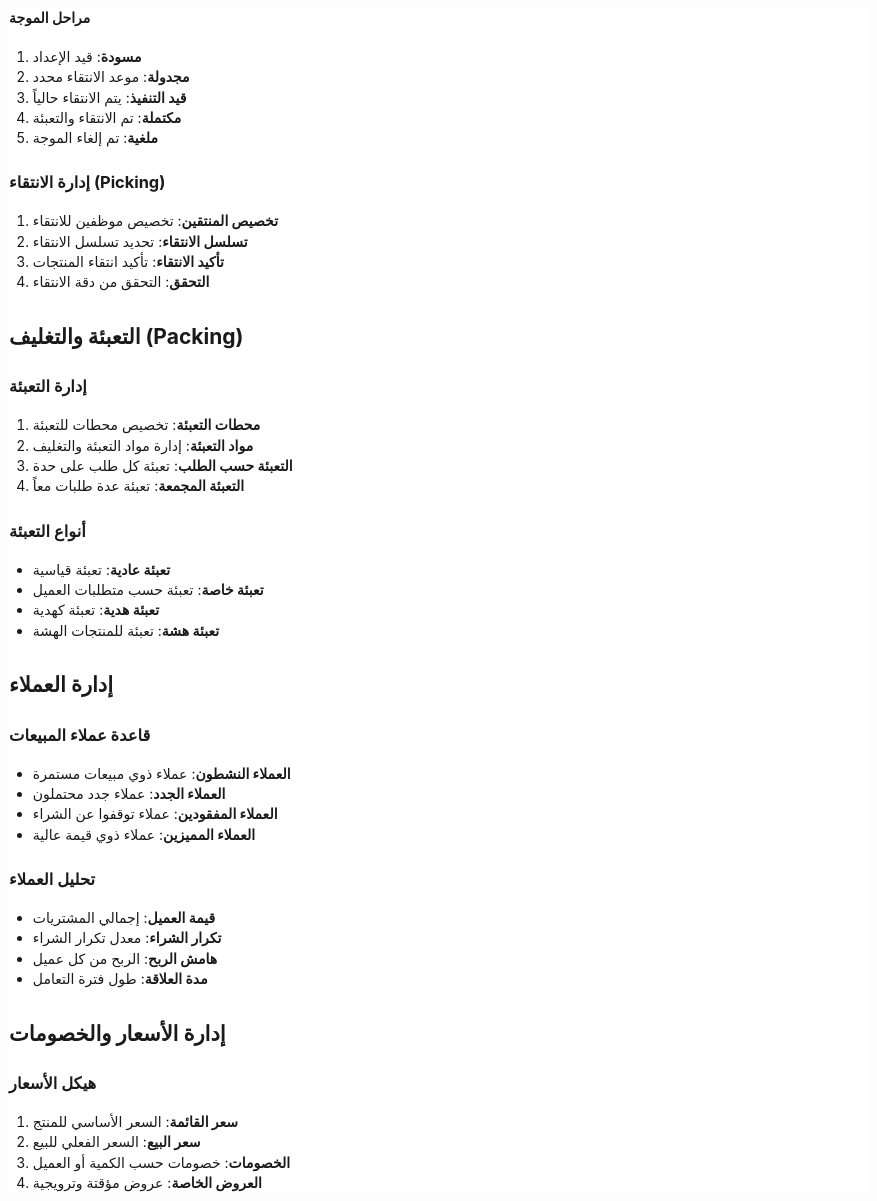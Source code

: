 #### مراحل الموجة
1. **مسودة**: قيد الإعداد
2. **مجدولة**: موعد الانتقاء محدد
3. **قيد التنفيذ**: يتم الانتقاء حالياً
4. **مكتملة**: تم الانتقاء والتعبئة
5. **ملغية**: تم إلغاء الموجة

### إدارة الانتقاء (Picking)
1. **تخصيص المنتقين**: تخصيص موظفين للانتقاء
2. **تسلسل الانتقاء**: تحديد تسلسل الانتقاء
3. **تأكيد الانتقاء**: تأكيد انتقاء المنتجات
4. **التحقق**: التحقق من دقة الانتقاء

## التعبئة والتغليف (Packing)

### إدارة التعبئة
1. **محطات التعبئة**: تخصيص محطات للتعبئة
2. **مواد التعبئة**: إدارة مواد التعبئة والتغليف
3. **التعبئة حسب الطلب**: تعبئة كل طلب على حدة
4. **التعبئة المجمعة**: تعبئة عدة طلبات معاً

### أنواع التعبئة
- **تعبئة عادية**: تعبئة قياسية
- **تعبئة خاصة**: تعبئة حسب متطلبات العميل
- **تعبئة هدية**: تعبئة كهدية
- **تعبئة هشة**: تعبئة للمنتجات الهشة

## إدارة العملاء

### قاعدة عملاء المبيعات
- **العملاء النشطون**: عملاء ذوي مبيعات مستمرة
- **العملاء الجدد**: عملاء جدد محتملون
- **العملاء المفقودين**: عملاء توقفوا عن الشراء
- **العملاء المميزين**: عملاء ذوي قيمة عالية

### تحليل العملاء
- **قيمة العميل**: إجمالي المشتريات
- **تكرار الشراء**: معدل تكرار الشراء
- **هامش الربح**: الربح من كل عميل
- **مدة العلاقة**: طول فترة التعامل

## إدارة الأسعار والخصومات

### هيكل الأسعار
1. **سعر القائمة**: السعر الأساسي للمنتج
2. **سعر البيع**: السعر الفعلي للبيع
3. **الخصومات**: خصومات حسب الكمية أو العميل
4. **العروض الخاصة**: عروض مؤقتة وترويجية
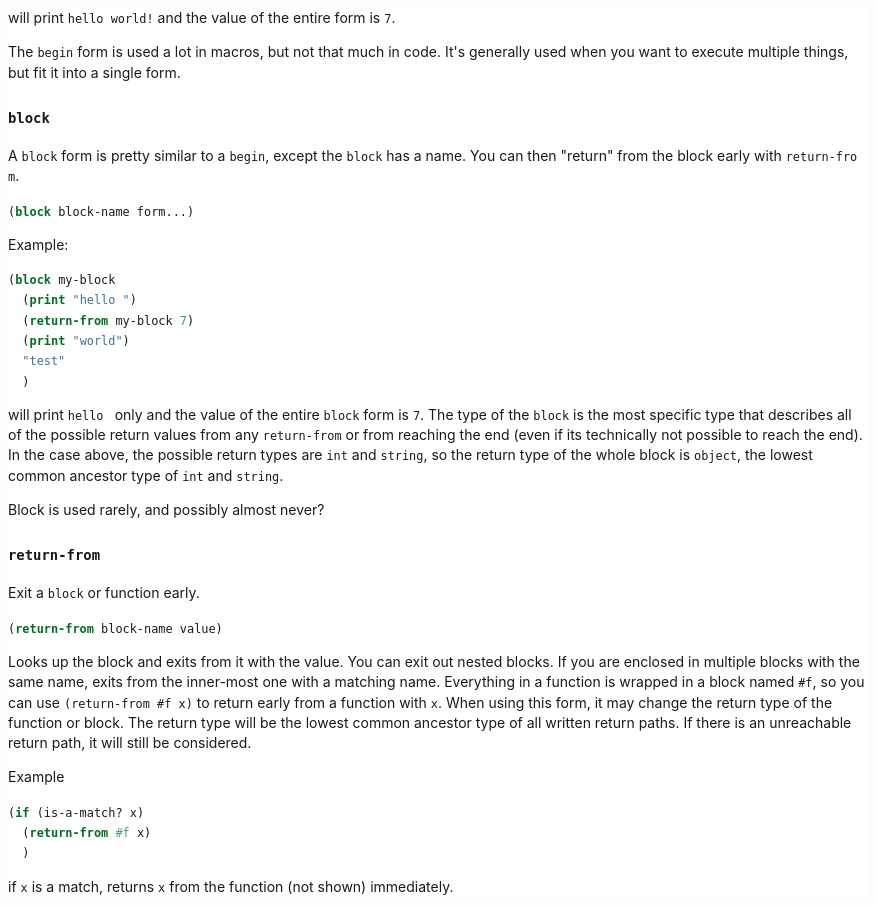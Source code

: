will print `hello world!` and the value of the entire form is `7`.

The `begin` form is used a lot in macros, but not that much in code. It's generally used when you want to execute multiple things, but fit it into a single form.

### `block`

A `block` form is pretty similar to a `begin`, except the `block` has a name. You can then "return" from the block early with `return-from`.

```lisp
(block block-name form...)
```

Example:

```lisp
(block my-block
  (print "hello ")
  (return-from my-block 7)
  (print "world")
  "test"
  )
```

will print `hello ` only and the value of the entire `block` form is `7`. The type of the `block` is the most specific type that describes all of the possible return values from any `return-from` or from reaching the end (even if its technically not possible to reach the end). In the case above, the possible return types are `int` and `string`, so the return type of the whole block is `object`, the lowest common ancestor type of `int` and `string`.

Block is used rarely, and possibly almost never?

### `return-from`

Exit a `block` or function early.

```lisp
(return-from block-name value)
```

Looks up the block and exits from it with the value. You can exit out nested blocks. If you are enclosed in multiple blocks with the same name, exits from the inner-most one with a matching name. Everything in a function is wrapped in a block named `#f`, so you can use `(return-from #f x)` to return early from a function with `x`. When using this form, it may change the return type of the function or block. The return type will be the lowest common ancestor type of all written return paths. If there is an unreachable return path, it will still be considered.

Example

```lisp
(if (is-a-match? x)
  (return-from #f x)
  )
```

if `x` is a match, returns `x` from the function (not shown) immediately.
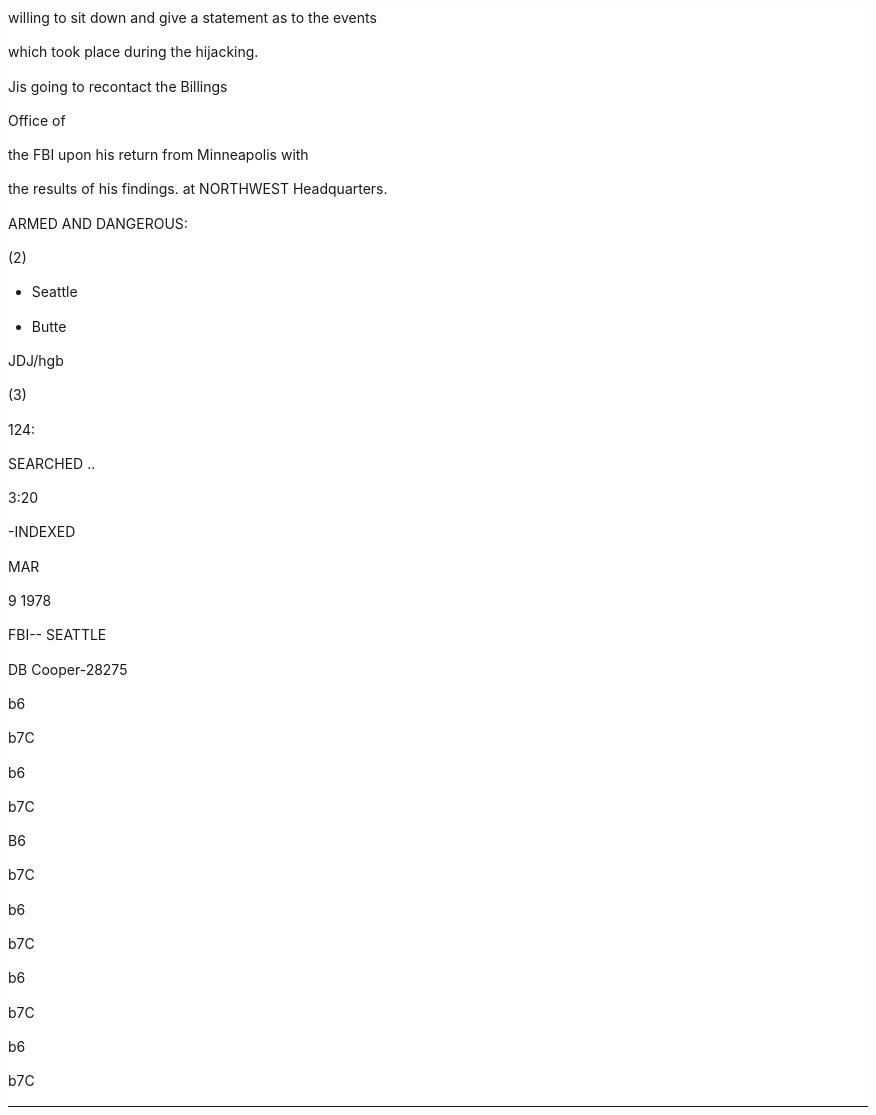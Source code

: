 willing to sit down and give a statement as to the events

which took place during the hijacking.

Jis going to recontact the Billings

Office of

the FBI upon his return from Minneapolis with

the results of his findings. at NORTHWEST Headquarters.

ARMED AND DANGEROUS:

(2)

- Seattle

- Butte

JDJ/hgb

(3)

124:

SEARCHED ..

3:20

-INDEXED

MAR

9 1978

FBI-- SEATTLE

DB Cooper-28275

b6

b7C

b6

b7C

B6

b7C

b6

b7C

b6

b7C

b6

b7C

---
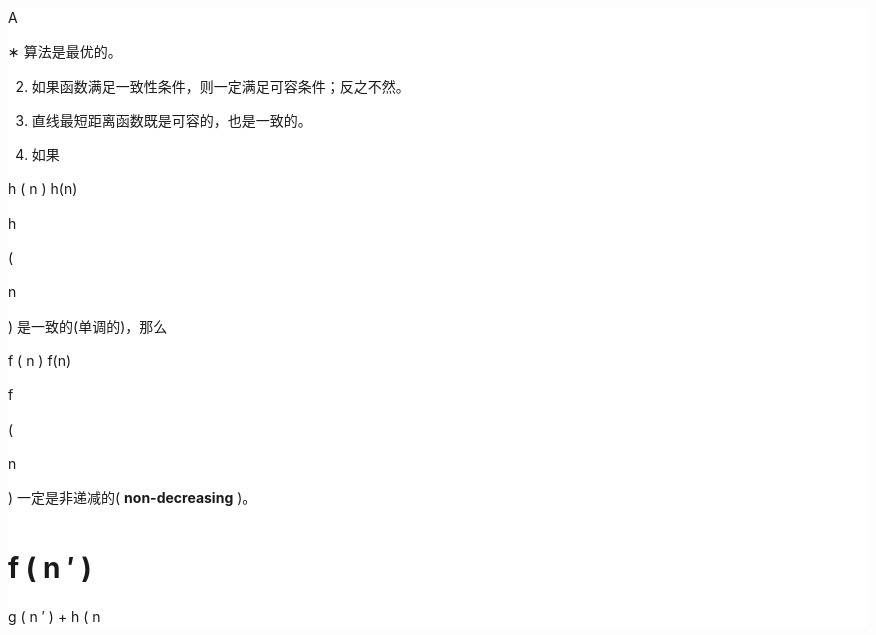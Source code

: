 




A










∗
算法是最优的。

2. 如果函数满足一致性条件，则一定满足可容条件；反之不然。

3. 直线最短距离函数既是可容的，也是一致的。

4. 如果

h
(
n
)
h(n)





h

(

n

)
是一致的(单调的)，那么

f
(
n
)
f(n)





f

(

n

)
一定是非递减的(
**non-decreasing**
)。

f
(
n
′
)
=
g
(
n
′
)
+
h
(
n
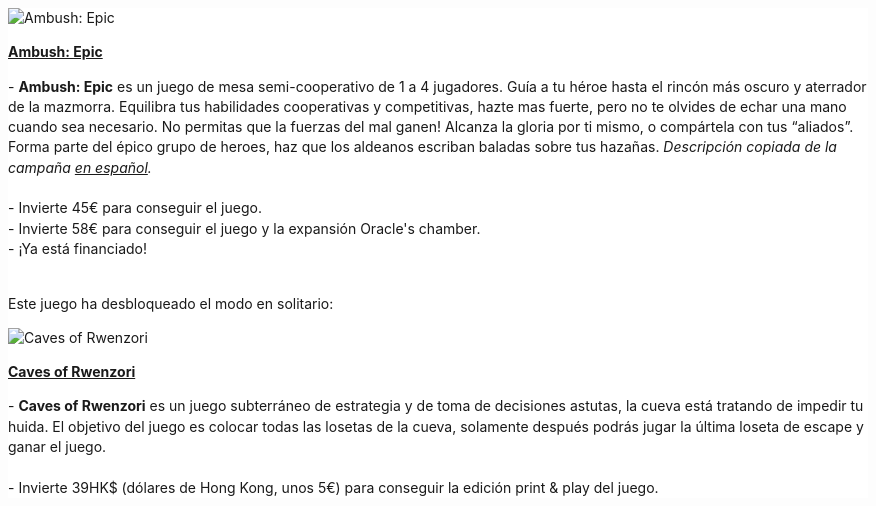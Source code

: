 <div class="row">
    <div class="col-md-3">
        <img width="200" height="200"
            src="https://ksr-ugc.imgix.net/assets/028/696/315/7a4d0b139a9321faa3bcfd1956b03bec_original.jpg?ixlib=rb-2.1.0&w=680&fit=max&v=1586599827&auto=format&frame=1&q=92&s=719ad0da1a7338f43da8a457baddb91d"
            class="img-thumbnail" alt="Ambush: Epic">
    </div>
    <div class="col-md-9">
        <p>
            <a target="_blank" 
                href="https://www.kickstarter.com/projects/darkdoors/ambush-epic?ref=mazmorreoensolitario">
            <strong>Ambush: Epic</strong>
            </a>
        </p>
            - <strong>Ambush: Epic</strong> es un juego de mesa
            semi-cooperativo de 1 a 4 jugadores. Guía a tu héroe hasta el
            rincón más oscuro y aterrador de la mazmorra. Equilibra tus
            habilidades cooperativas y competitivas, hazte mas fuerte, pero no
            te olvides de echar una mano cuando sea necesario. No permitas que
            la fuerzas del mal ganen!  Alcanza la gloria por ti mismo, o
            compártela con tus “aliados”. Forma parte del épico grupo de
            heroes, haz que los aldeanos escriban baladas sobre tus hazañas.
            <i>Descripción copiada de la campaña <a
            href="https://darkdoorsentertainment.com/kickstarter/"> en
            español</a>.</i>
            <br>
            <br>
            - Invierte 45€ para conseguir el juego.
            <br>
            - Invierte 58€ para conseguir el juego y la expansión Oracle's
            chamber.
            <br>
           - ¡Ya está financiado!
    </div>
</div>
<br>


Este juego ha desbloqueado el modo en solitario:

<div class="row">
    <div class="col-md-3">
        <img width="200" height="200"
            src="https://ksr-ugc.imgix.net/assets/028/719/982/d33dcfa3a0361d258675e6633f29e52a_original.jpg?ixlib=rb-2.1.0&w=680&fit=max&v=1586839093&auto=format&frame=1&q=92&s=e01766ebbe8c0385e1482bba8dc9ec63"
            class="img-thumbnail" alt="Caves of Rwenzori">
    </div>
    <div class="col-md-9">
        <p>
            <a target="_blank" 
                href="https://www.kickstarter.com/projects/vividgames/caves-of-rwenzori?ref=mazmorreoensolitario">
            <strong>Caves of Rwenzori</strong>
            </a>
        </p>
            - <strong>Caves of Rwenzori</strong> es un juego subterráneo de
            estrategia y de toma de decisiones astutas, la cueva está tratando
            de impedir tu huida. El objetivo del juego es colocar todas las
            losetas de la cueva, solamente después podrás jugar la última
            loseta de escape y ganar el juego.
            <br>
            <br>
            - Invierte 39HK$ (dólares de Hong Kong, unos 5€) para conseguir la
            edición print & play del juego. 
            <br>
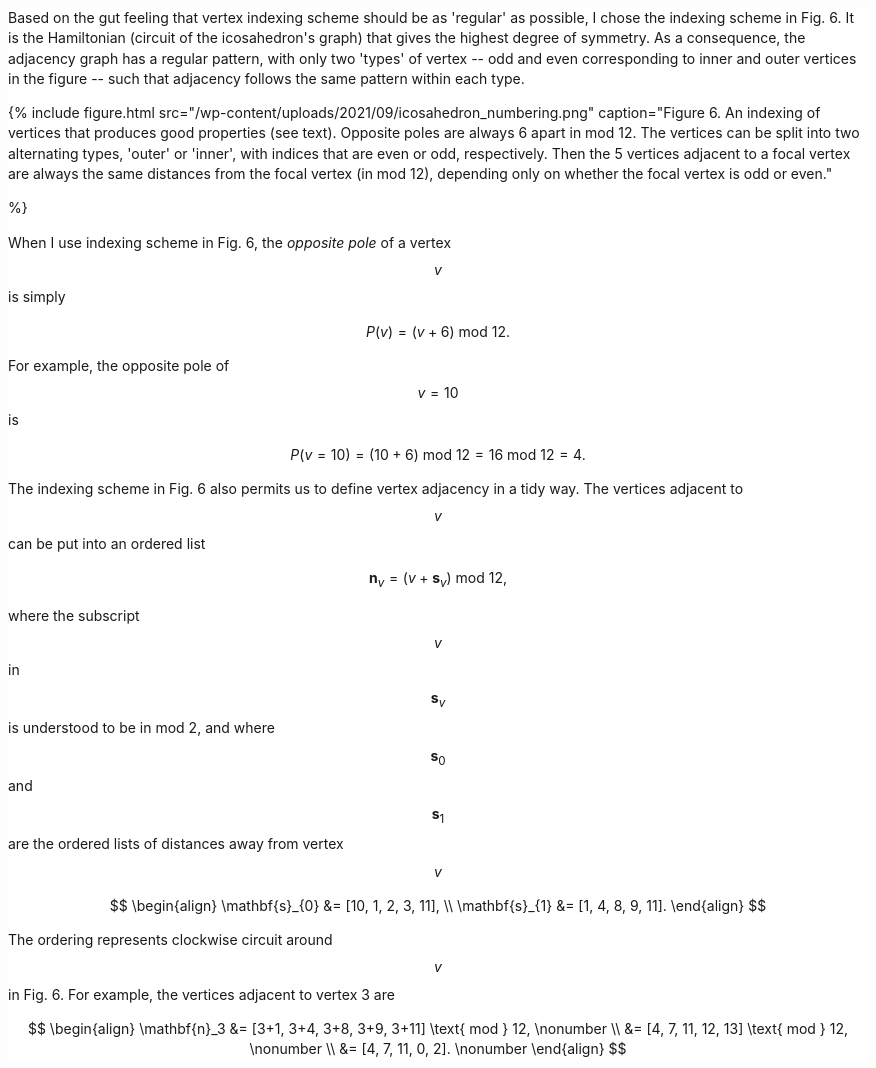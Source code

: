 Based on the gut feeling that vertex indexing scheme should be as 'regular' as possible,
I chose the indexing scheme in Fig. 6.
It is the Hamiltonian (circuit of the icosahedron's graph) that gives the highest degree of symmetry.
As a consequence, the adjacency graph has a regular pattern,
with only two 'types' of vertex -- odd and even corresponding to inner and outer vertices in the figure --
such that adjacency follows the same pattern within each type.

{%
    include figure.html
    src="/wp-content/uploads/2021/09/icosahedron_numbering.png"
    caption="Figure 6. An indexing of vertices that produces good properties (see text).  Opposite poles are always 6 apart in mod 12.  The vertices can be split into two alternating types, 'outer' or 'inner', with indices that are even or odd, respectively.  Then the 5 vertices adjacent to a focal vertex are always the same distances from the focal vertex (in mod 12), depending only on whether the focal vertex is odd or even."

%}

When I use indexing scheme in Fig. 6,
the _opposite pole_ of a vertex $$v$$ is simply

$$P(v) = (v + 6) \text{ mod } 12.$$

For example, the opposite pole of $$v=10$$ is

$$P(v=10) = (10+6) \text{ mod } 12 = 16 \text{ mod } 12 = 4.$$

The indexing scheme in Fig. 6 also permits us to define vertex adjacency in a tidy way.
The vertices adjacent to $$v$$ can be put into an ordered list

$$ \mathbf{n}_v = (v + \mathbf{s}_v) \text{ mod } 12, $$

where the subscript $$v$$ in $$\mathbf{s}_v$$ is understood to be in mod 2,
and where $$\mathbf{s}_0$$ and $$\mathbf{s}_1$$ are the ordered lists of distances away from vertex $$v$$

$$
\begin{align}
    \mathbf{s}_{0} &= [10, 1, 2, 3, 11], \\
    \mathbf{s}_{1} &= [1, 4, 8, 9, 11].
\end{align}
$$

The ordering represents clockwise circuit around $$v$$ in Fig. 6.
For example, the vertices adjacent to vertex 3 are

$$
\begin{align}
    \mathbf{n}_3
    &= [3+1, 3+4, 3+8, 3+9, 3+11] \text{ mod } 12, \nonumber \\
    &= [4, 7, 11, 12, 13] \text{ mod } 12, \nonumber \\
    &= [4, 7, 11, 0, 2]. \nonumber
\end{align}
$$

--------------------------------

> Task goal
Pull every line that holds the string "graph" out of the records.

> Result for this exercise
It is the Hamiltonian (circuit of the icosahedron's graph) that gives the highest degree of symmetry.
As a consequence, the adjacency graph has a regular pattern,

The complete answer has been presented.